# Task directions:
Search the entries below for "mixed" and copy each matching line.

>>>

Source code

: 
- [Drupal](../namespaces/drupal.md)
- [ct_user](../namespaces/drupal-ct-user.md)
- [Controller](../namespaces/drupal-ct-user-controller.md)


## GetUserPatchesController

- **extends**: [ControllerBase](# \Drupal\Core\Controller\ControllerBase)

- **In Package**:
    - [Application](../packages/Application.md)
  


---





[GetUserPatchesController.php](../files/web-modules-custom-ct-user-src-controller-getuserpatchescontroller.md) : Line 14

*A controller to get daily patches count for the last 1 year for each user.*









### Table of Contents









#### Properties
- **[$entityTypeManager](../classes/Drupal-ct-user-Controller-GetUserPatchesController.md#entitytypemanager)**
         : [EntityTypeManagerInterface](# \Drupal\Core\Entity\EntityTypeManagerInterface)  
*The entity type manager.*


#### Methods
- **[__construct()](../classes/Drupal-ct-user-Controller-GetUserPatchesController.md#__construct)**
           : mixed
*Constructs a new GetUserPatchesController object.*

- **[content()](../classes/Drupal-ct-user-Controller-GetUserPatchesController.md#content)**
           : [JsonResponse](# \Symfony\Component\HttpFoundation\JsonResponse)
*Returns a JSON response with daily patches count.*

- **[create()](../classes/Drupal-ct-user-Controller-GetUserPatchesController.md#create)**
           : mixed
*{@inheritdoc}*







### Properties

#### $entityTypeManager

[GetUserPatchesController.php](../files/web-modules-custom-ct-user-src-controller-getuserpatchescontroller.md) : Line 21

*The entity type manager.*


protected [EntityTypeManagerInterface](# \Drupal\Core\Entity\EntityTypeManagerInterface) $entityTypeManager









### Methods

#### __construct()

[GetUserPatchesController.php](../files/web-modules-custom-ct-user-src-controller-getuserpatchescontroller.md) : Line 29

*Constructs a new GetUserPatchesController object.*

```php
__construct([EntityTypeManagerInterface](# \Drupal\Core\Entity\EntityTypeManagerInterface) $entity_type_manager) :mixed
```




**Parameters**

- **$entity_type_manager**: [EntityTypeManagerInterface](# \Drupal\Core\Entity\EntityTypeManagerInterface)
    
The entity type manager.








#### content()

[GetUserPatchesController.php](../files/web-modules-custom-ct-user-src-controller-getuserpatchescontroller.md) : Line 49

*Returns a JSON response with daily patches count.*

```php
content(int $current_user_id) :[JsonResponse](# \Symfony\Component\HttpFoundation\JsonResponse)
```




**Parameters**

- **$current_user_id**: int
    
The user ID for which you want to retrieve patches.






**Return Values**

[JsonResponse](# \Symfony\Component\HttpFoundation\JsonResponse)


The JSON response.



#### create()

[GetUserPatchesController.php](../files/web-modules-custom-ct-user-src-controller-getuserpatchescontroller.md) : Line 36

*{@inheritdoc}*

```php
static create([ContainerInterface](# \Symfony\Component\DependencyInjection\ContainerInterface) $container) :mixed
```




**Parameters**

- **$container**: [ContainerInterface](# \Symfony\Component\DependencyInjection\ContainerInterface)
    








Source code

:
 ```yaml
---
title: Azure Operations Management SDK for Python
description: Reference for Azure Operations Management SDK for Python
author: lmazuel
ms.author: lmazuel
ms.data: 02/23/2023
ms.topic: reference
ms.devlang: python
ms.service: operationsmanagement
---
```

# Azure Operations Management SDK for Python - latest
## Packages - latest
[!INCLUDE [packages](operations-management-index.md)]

<<<

# Solution to the problem:
           : mixed
           : mixed
__construct([EntityTypeManagerInterface](# \Drupal\Core\Entity\EntityTypeManagerInterface) $entity_type_manager) :mixed
static create([ContainerInterface](# \Symfony\Component\DependencyInjection\ContainerInterface) $container) :mixed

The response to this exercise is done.